No wonder Potemkin was working so hard. He had to prepare for war with the Sublime Porte while hoping to avoid it. Catherine kept Joseph closely informed by letter on the shrewd calculation that, if he had received no surprises, he was less likely to bridle. If they were quick and the operation bloodless, they could get the Crimea before the rest of Europe could react. The clock was ticking because France and Britain were just negotiating peace in the American War. They signed the preliminaries on 9/20 January in Paris. The peace was not yet ratified, so the Russians could count on another six months. The diplomats tried to guess how far the partners would go: ‘The views of Prince Potemkin extend themselves every day and are of such a magnitude’, reported Harris, ‘as to exceed the ambition of the Empress herself.’19 Sir James understated the case when he wrote that ‘notwithstanding the pains he took to dissemble it’, Serenissimus was ‘very sorry to see our war drawing so near to its end…’.20


These were Potemkin’s last opportunities to enjoy the companionship of Sir James Harris. The Englishman felt he had played his last hand in Petersburg. When his friend Charles James Fox returned to the ministry as one-half of the Fox–North coalition, pursuing a pro-Russian policy, Harris demanded to be recalled while relations with Russia were friendly. Sir James and the Prince saw each other for the last time in the spring, when the latter was increasingly occupied with his southern preparations. Harris received his farewell audience from the Empress after Potemkin’s departure on 20 August 1783 and then left for home.*1

Harris had made the mistake of basing his hopes on a man who was happy to advocate an English alliance, but who was really pursuing an entirely different policy in the south. When the Austrian alliance became active, Harris’s beguilement by Potemkin was exposed.

Sir James left Petersburg with high credit in London because his role as Potemkin’s friend and tutor in English civilization had brought him closer to the top than any other ambassador was ever to get in Russia. But he must have had mixed feelings about Potemkin, who had so played him. ‘Prince Potemkin is no longer our friend,’ he sadly told Charles James Fox. Potemkin’s archives show they kept in cheerful contact long afterwards. Harris often recommended travellers to the Prince: one was Archdeacon Coxe, the memoirist. ‘I know I owe you excuses,’ wrote Harris, ‘…but I know how you like men of letters…’. Catherine came to regard Harris as a ‘trouble-maker and intriguer’. Potemkin had ‘crushes’ on his friends and then moved on.

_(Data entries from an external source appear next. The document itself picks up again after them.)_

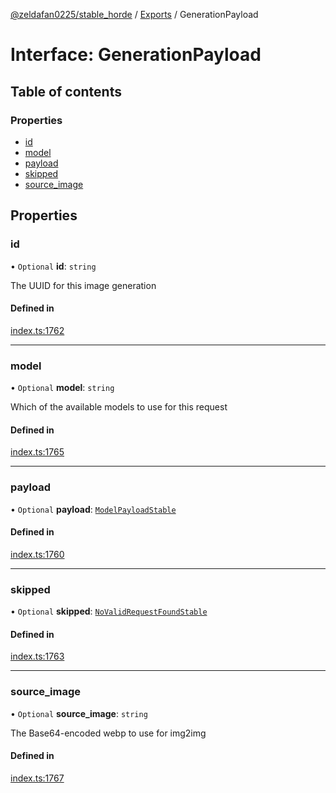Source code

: [@zeldafan0225/stable_horde](../modules.md) / [Exports](../modules.md) / GenerationPayload

# Interface: GenerationPayload

## Table of contents

### Properties

- [id](GenerationPayload.md#id)
- [model](GenerationPayload.md#model)
- [payload](GenerationPayload.md#payload)
- [skipped](GenerationPayload.md#skipped)
- [source\_image](GenerationPayload.md#source_image)

## Properties

### id

• `Optional` **id**: `string`

The UUID for this image generation

#### Defined in

[index.ts:1762](https://github.com/ZeldaFan0225/stable_horde/blob/bf3b9d2/index.ts#L1762)

___

### model

• `Optional` **model**: `string`

Which of the available models to use for this request

#### Defined in

[index.ts:1765](https://github.com/ZeldaFan0225/stable_horde/blob/bf3b9d2/index.ts#L1765)

___

### payload

• `Optional` **payload**: [`ModelPayloadStable`](ModelPayloadStable.md)

#### Defined in

[index.ts:1760](https://github.com/ZeldaFan0225/stable_horde/blob/bf3b9d2/index.ts#L1760)

___

### skipped

• `Optional` **skipped**: [`NoValidRequestFoundStable`](NoValidRequestFoundStable.md)

#### Defined in

[index.ts:1763](https://github.com/ZeldaFan0225/stable_horde/blob/bf3b9d2/index.ts#L1763)

___

### source\_image

• `Optional` **source\_image**: `string`

The Base64-encoded webp to use for img2img

#### Defined in

[index.ts:1767](https://github.com/ZeldaFan0225/stable_horde/blob/bf3b9d2/index.ts#L1767)
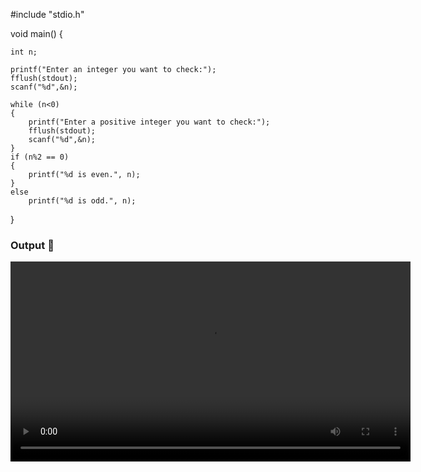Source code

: #include "stdio.h"

void main()
{

	int n;

	printf("Enter an integer you want to check:");
	fflush(stdout);
	scanf("%d",&n);

	while (n<0)
	{
		printf("Enter a positive integer you want to check:");
		fflush(stdout);
		scanf("%d",&n);
	}
	if (n%2 == 0)
	{
		printf("%d is even.", n);
	}
	else
		printf("%d is odd.", n);


}


### Output 🎥
<video src="https://raw.githubusercontent.com/Karim-Ahmed-Elgohary/Mastering-Embedded-Diploma/refs/heads/main/Term_1/Videos/a1%20o1.mp4" controls width="640"></video>










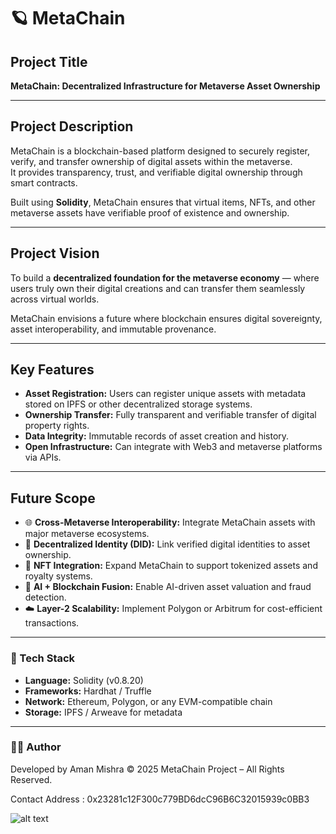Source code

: # 🪐 MetaChain

## Project Title
**MetaChain: Decentralized Infrastructure for Metaverse Asset Ownership**

---

## Project Description
MetaChain is a blockchain-based platform designed to securely register, verify, and transfer ownership of digital assets within the metaverse.  
It provides transparency, trust, and verifiable digital ownership through smart contracts.

Built using **Solidity**, MetaChain ensures that virtual items, NFTs, and other metaverse assets have verifiable proof of existence and ownership.

---

## Project Vision
To build a **decentralized foundation for the metaverse economy** — where users truly own their digital creations and can transfer them seamlessly across virtual worlds.

MetaChain envisions a future where blockchain ensures digital sovereignty, asset interoperability, and immutable provenance.

---

## Key Features
- **Asset Registration:** Users can register unique assets with metadata stored on IPFS or other decentralized storage systems.  
- **Ownership Transfer:** Fully transparent and verifiable transfer of digital property rights.  
- **Data Integrity:** Immutable records of asset creation and history.  
- **Open Infrastructure:** Can integrate with Web3 and metaverse platforms via APIs.

---

## Future Scope
- 🌐 **Cross-Metaverse Interoperability:** Integrate MetaChain assets with major metaverse ecosystems.  
- 🔐 **Decentralized Identity (DID):** Link verified digital identities to asset ownership.  
- 💱 **NFT Integration:** Expand MetaChain to support tokenized assets and royalty systems.  
- 🤖 **AI + Blockchain Fusion:** Enable AI-driven asset valuation and fraud detection.  
- ☁️ **Layer-2 Scalability:** Implement Polygon or Arbitrum for cost-efficient transactions.

---

### 🧰 Tech Stack
- **Language:** Solidity (v0.8.20)
- **Frameworks:** Hardhat / Truffle
- **Network:** Ethereum, Polygon, or any EVM-compatible chain
- **Storage:** IPFS / Arweave for metadata

---

### 👨‍💻 Author
Developed by Aman Mishra
© 2025 MetaChain Project – All Rights Reserved.

Contact Address : 0x23281c12F300c779BD6dcC96B6C32015939c0BB3

![alt text](https://github.com/batman00723/MetaChain/blob/main/.jpg?raw=true)
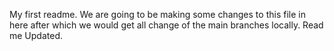 My first readme.
We are going to be making some changes to this file in here after which we would get all change of the main branches locally.
Read me Updated.
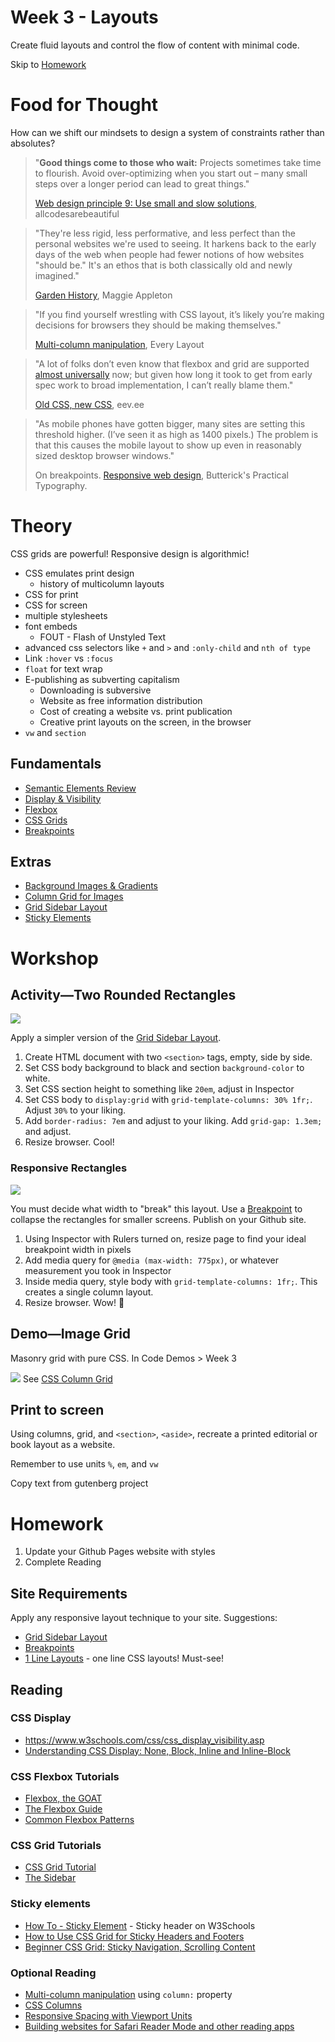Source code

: # Week 3 - Layouts
Create fluid layouts and control the flow of content with minimal code.

Skip to [Homework](#Homework)

# Food for Thought
How can we shift our mindsets to design a system of constraints rather than absolutes? 

>"**Good things come to those who wait:** Projects sometimes take time to flourish. Avoid over-optimizing when you start out – many small steps over a longer period can lead to great things."
>
> [Web design principle 9: Use small and slow solutions](https://allcodesarebeautiful.com/en/permaculture-principle-9/ "Web design principle 9: Use small and slow solutions"), allcodesarebeautiful

>"They're less rigid, less performative, and less perfect than the personal websites we're used to seeing. It harkens back to the early days of the web when people had fewer notions of how websites "should be." It's an ethos that is both classically old and newly imagined."
>
>[Garden History](https://maggieappleton.com/garden-history), Maggie Appleton

>"If you find yourself wrestling with CSS layout, it’s likely you’re making decisions for browsers they should be making themselves."
>
>[Multi-column manipulation](https://every-layout.dev/blog/multi-column-manipulation/), Every Layout

>"A lot of folks don’t even know that flexbox and grid are supported [almost universally](https://www.caniuse.com/#feat=css-grid) now; but given how long it took to get from early spec work to broad implementation, I can’t really blame them."
>
>[Old CSS, new CSS](https://eev.ee/blog/2020/02/01/old-css-new-css/), eev.ee

>"As mobile phones have gotten bigger, many sites are setting this threshold higher. (I’ve seen it as high as 1400 pixels.) The problem is that this causes the mobile layout to show up even in reasonably sized desktop browser windows."
>
> On breakpoints. [Responsive web design](https://practicaltypography.com/responsive-web-design.html), Butterick's Practical Typography.

# Theory
CSS grids are powerful! Responsive design is algorithmic!

- CSS emulates print design
	- history of multicolumn layouts
- CSS for print
- CSS for screen
- multiple stylesheets
- font embeds
	- FOUT - Flash of Unstyled Text
- advanced css selectors like `+` and `>` and `:only-child` and `nth of type`
- Link `:hover` vs `:focus`
- `float` for text wrap
- E-publishing as subverting capitalism
	- Downloading is subversive
	- Website as free information distribution
	- Cost of creating a website vs. print publication
	- Creative print layouts on the screen, in the browser
- `vw` and `section`

## Fundamentals
- [Semantic Elements Review](Tutorials/Semantic%20Elements%20Review.md)
- [Display & Visibility](Tutorials/Display%20&%20Visibility.md)
- [Flexbox](Tutorials/Flexbox.md)
- [CSS Grids](Tutorials/CSS%20Grids.md)
- [Breakpoints](Tutorials/Breakpoints.md)

## Extras
- [Background Images & Gradients](Tutorials/Background%20Images%20&%20Gradients.md)
- [Column Grid for Images](Tutorials/CSS%20Column%20Grid.md)
- [Grid Sidebar Layout](Tutorials/Grid%20Sidebar%20Layout.md)
- [Sticky Elements](Tutorials/Sticky%20Elements.md)

# Workshop
## Activity—Two Rounded Rectangles
![](attachments/Screen%20Shot%202021-04-07%20at%203.36.17%20PM.png)

Apply a simpler version of the [Grid Sidebar Layout](Tutorials/Grid%20Sidebar%20Layout.md).

1. Create HTML document with two `<section>` tags, empty, side by side.
2. Set CSS body background to black and section `background-color` to white.
3. Set CSS section height to something like `20em`, adjust in Inspector
4. Set CSS body to `display:grid` with `grid-template-columns: 30% 1fr;`. Adjust `30%` to your liking.
5. Add `border-radius: 7em` and adjust to your liking. Add `grid-gap: 1.3em;` and adjust.
6. Resize browser. Cool!

### Responsive Rectangles
![](attachments/Screen%20Shot%202021-04-07%20at%203.36.25%20PM.png)

You must decide what width to "break" this layout. Use a [Breakpoint](Tutorials/Breakpoints.md) to collapse the rectangles for smaller screens. Publish on your Github site.

1. Using Inspector with Rulers turned on, resize page to find your ideal breakpoint width in pixels
2. Add media query for `@media (max-width: 775px)`, or whatever measurement you took in Inspector
3. Inside media query, style body with `grid-template-columns: 1fr;`. This creates a single column layout.
4. Resize browser. Wow! 👀

## Demo—Image Grid
Masonry grid with pure CSS. In Code Demos > Week 3

![](attachments/Screen%20Shot%202021-04-24%20at%205.00.50%20PM.png)
See [CSS Column Grid](Tutorials/CSS%20Column%20Grid.md)

## Print to screen
Using columns, grid, and `<section>`, `<aside>`, recreate a printed editorial or book layout as a website.

Remember to use units `%`, `em`, and `vw`

Copy text from gutenberg project

# Homework
1. Update your Github Pages website with styles
2. Complete Reading

## Site Requirements
Apply any responsive layout technique to your site. 
Suggestions:
- [Grid Sidebar Layout](Tutorials/Grid%20Sidebar%20Layout.md)
- [Breakpoints](Tutorials/Breakpoints.md)
- [1 Line Layouts](https://1linelayouts.glitch.me/) - one line CSS layouts! Must-see!

## Reading
### CSS Display
- https://www.w3schools.com/css/css_display_visibility.asp
- [Understanding CSS Display: None, Block, Inline and Inline-Block](https://betterprogramming.pub/understanding-css-display-none-block-inline-and-inline-block-63f6510df93?gi=e30442b6d8ee)

### CSS Flexbox Tutorials
- [Flexbox, the GOAT](https://thomasorus.com/flexbox-the-goat.html)
- [The Flexbox Guide](https://flaviocopes.com/flexbox/)
- [Common Flexbox Patterns](https://tobiasahlin.com/blog/common-flexbox-patterns/)

### CSS Grid Tutorials
- [CSS Grid Tutorial](https://flaviocopes.com/css-grid/)
- [The Sidebar](https://every-layout.dev/layouts/sidebar/)

### Sticky elements
- [How To - Sticky Element](https://www.w3schools.com/howto/howto_css_sticky_element.asp) - Sticky header on W3Schools
- [How to Use CSS Grid for Sticky Headers and Footers](https://css-tricks.com/how-to-use-css-grid-for-sticky-headers-and-footers/)
- [Beginner CSS Grid: Sticky Navigation, Scrolling Content](https://medium.com/@beyondborders/beginner-css-grid-sticky-navigation-scrolling-content-7c4de0a8d1dc)

### Optional Reading
- [Multi-column manipulation](https://every-layout.dev/blog/multi-column-manipulation/) using `column:` property
- [CSS Columns](https://developer.mozilla.org/en-US/docs/Web/CSS/columns)
- [Responsive Spacing with Viewport Units](https://chipcullen.com/responsive-spacing-with-viewport-units/)
- [Building websites for Safari Reader Mode and other reading apps](https://medium.com/@mandy.michael/building-websites-for-safari-reader-mode-and-other-reading-apps-1562913c86c9)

He told a later ambassador that he had done much for Harris, who had ‘ruined everything’, and he growled at Bezborodko that Harris was ‘insidious, lying and not very decent’. Their friendship was later destroyed by Britain’s growing hostility to Russia – just one more sad example of the special graveyard reserved for diplomatic friendships.21


The Prince spent February and March 1783 preparing military plans to cover Sweden and Prussia, potential Ottoman allies against Russia, while fielding armies against the Turks and sending the Baltic fleet back to the Mediterranean. The object of any war had to be the Ottoman fortress of Ochakov that dominated the Liman (estuary) of the Dnieper and therefore access to the Black Sea. Potemkin also turned his reforming eye to the dress and arms of the Russian soldier: in one of his barnstorming memoranda to Catherine, using his common sense and colourful colloquialisms, he proposed to reduce the burden of the common soldier by cutting out all the foppish Prussian paraphernalia. Unusually for a Russian general and an eighteenth-century commander, he actually wanted to improve the comfort of his cannon-fodder.